Robert Werdann

Personal information
- Born: September 12, 1970 (age 55) Queens, New York, U.S.
- Listed height: 6 ft 11 in (2.11 m)
- Listed weight: 250 lb (113 kg)

Career information
- High school: Archbishop Molloy (Queens, New York)
- College: St. John's (1988–1992)
- NBA draft: 1992: 2nd round, 46th overall pick
- Drafted by: Denver Nuggets
- Playing career: 1992–2000
- Position: Center
- Number: 28, 41
- Coaching career: 2010–present

Career history

Playing
- 1992–1993: Denver Nuggets
- 1993–1994: Yakima Sun Kings
- 1994: Long Island Surf
- 1994–1995: Harrisburg Hammerheads
- 1995: Long Island Surf
- 1995–1996: New Jersey Nets
- 1996: Oklahoma City Cavalry
- 1996–1997: New Jersey Nets
- 1997: Long Island Surf
- 1997–1999: Yakima Sun Kings
- 1999–2000: Baltimore Bayrunners

Coaching
- 2010–2011: Golden State Warriors (assistant)
- 2011–2013: Charlotte Bobcats (assistant)
- 2013–2014: Idaho Stampede (assistant)
- 2017–2018: Grand Rapids Drive

Career highlights
- Third-team All-Big East (1991); McDonald's All-American (1988); Second-team Parade All-American (1988);
- Stats at NBA.com
- Stats at Basketball Reference

= Robert Werdann =

American basketball player (born 1970)

Robert Werdann (born September 12, 1970) is an American former professional basketball player and coach.

Born in Sunnyside, Queens, New York, he attended Archbishop Molloy High School in Queens, New York, graduating in 1988. In his senior year of high school, he was a McDonald's High School All-American.

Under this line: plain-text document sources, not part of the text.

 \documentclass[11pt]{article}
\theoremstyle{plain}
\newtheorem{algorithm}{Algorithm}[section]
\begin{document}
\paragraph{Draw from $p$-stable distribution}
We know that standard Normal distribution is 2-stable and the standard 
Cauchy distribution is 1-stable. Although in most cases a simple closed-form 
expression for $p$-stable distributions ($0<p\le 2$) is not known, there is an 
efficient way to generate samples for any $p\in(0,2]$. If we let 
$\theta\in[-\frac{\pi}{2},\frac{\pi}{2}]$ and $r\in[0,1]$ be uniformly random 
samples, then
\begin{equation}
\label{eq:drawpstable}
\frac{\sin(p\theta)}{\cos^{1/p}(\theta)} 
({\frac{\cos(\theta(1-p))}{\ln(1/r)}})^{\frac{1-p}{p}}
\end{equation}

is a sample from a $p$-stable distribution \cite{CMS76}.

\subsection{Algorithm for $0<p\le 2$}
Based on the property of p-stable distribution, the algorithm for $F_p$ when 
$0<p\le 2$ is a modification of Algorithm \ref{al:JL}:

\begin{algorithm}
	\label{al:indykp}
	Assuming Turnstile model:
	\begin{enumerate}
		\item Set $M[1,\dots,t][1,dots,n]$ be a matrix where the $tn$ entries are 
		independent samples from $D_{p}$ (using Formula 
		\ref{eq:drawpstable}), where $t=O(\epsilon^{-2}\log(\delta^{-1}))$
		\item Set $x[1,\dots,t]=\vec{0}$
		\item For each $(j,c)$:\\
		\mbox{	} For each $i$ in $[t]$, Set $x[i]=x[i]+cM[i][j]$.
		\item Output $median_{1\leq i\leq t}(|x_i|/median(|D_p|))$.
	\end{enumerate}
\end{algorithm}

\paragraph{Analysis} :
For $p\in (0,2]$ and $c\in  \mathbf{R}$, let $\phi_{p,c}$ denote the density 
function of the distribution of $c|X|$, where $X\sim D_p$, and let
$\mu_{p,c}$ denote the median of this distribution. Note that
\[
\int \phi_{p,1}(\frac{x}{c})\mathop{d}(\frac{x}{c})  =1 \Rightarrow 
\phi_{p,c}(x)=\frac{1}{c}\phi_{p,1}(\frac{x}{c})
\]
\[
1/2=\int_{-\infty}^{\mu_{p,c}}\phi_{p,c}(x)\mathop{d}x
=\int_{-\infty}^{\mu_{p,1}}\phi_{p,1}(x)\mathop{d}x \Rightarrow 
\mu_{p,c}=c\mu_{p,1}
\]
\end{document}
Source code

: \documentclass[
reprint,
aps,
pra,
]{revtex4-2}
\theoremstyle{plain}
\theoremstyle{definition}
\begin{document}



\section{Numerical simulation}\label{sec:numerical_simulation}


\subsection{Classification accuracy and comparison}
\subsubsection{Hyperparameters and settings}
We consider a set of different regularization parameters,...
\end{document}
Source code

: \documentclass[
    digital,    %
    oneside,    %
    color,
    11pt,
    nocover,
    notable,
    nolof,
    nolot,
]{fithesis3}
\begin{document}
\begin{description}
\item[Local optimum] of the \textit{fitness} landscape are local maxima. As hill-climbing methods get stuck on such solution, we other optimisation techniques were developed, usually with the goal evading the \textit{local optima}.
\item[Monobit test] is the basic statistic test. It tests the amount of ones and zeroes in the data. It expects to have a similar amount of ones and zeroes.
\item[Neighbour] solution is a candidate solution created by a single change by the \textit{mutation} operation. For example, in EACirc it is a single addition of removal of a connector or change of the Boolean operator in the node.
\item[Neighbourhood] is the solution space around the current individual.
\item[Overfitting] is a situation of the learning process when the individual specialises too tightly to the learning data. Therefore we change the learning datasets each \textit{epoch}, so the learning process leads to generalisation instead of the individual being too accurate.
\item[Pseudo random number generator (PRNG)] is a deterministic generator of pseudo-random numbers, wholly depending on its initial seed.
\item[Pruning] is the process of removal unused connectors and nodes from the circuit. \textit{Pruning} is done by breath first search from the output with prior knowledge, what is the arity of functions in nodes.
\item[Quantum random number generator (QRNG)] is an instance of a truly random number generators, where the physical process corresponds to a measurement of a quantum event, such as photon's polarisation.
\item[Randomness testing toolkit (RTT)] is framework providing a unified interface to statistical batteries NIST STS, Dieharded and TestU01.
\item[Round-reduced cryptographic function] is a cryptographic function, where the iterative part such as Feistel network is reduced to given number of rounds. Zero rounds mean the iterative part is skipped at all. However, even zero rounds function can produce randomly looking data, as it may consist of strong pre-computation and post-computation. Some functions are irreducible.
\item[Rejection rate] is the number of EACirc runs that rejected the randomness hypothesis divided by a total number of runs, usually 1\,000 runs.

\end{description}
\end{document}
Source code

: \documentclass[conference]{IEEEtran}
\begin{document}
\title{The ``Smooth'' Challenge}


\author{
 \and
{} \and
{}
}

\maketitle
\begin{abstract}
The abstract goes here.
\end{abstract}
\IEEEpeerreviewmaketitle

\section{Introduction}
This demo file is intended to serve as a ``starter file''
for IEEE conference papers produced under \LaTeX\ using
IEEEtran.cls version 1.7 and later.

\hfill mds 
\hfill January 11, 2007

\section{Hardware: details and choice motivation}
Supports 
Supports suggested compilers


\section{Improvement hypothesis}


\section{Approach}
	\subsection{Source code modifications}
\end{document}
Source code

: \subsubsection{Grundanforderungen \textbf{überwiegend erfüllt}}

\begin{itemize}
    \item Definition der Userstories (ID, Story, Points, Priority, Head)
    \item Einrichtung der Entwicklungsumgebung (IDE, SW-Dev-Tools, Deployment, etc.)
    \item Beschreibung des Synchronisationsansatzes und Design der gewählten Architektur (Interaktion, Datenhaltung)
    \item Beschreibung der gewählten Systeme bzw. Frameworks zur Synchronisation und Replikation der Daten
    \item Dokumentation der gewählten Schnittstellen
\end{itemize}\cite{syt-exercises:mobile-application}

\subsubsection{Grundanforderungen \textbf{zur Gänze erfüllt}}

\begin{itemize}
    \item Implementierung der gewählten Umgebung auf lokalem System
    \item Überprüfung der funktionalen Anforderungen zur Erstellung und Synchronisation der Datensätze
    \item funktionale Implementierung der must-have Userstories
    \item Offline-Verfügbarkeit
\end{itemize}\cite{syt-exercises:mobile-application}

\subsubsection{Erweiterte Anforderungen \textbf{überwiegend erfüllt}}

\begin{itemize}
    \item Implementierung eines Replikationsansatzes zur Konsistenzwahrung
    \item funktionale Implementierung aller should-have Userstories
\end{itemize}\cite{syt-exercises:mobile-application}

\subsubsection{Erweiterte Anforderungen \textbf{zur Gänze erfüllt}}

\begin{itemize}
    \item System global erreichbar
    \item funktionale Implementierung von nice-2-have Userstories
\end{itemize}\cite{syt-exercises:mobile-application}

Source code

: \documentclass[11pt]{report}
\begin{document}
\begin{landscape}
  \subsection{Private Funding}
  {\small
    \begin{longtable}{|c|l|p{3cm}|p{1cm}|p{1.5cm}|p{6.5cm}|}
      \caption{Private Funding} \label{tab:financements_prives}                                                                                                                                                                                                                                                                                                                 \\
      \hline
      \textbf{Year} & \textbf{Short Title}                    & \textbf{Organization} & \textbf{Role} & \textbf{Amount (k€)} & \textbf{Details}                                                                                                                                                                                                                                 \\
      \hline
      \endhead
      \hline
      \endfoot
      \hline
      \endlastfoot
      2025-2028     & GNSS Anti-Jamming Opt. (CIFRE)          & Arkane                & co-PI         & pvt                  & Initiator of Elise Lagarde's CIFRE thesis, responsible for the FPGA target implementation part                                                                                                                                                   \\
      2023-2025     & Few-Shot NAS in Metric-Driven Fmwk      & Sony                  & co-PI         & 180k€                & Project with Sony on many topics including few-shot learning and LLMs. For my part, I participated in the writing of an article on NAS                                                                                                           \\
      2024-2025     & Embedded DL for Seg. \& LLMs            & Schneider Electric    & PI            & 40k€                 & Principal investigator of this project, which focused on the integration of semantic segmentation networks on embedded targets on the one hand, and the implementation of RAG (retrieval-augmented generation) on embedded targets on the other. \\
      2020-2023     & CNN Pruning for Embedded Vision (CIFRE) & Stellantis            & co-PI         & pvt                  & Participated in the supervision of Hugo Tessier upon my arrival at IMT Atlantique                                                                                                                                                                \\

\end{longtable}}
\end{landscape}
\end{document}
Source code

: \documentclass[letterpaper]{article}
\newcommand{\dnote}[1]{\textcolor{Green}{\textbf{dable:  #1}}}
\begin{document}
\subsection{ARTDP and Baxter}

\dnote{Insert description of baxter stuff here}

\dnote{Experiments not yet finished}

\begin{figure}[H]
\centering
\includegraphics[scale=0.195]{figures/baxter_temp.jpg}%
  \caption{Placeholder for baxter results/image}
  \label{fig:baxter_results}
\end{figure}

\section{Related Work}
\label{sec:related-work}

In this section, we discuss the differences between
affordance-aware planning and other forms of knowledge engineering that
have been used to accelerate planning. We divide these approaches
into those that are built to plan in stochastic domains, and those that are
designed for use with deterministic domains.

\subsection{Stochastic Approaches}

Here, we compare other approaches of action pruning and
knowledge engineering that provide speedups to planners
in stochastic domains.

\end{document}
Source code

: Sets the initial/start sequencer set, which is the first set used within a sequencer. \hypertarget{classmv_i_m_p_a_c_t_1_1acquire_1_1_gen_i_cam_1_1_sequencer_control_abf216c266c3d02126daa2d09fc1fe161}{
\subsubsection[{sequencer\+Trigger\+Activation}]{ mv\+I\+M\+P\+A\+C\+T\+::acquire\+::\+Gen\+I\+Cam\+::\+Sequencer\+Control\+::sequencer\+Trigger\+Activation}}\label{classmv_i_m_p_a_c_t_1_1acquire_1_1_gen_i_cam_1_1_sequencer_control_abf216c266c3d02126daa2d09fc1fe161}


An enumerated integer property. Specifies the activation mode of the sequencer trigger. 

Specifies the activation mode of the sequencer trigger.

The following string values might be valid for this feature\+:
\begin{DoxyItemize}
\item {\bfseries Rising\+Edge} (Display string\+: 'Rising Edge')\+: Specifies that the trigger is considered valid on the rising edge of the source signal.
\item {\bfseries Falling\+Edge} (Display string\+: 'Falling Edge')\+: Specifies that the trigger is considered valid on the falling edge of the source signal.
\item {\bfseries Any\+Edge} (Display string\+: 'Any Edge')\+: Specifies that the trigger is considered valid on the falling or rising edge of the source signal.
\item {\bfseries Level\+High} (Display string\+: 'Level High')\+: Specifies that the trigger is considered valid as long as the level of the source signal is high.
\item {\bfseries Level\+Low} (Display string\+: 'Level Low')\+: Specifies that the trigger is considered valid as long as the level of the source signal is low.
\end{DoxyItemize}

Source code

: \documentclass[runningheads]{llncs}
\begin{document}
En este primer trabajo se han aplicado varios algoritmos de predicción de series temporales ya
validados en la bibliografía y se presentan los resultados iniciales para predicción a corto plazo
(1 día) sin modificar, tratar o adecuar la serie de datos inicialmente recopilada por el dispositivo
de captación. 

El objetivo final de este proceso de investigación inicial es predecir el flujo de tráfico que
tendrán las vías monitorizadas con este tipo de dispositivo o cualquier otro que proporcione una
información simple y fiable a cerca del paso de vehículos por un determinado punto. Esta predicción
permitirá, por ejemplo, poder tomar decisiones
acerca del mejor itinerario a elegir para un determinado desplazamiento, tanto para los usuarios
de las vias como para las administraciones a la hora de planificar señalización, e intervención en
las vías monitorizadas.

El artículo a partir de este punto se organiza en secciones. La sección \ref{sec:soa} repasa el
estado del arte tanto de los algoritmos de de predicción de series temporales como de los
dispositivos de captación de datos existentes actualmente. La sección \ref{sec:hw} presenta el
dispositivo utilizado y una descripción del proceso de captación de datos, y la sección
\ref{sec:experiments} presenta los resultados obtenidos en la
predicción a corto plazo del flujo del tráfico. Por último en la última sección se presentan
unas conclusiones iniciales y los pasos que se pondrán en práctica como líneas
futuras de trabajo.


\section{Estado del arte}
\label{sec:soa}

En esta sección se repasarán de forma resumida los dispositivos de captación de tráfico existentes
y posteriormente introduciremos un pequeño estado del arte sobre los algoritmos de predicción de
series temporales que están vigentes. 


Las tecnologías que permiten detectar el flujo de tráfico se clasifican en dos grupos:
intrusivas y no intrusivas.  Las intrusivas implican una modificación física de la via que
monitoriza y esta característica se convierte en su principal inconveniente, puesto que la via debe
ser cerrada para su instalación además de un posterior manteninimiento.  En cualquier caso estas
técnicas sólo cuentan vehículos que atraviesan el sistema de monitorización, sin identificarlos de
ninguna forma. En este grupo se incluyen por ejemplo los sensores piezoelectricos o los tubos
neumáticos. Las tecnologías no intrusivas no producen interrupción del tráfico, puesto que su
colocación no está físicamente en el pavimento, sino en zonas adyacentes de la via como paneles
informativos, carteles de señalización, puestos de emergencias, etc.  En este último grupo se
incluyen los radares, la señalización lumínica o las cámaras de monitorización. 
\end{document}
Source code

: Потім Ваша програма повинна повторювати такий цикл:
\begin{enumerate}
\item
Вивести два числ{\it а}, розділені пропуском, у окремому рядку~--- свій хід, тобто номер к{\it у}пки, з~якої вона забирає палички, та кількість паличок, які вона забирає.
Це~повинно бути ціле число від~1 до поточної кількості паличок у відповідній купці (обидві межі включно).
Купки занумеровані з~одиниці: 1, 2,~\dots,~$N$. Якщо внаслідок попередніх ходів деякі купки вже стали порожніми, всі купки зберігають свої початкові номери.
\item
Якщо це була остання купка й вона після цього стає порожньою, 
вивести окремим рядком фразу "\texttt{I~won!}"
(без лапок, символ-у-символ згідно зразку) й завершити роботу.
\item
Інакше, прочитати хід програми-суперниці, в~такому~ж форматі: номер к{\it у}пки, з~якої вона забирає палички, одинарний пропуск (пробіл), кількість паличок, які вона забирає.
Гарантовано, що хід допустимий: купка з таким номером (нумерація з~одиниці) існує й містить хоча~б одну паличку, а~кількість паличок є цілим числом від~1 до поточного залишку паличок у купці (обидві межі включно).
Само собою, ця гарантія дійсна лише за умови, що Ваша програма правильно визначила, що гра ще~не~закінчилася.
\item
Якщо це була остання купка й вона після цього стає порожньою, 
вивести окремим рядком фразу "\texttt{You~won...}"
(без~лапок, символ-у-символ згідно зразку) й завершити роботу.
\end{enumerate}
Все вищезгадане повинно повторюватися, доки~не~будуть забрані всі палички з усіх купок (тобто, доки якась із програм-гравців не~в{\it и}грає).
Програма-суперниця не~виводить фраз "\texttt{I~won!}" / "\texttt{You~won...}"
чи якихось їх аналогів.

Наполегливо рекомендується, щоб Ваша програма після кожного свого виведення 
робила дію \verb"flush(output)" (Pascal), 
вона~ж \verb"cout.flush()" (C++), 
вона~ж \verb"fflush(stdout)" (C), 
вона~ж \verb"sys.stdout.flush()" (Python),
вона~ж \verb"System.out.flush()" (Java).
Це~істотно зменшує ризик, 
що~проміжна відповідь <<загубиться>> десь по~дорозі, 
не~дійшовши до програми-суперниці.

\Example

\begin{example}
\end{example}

During his college playing career at St. John's University, he became the all-time leader in career blocked shots. He was also a part of the team that won the NIT Championship in 1989, the Big East Championship in 1992, and reached the NCAA tournament three times. In his junior year, he won All-Big East Honors. While playing for St. John's, Werdann was third-team All-Big East as a junior.

He was selected by the Denver Nuggets in the second round (46th overall) of the 1992 NBA draft. A 6'11" center from St. John's University, Werdann played in three NBA seasons. He played for the Nuggets and New Jersey Nets. He also played with the Harrisburg Hammerheads of the CBA. In his NBA career, Werdann played in 47 games and scored a total of 101 points.

He later became an assistant coach with the New Orleans Hornets after earlier working for the team as a player scout for five years.

The Golden State Warriors named Robert Werdann an assistant coach for the 2010–11 season for head coach Keith Smart, along with Jerry Sichting, Calbert Cheaney, and Mark Price. In 2011, he became an assistant coach with the Charlotte Bobcats. In 2013, he was coaching in Puerto Rico. In October 2013, he was hired by the Idaho Stampede as an assistant coach for the 2013–14 season. In 2014, Robert became the professional scout for the Detroit Pistons. In 2017, he was named the head coach of the Pistons' NBA G League affiliate, the Grand Rapids Drive.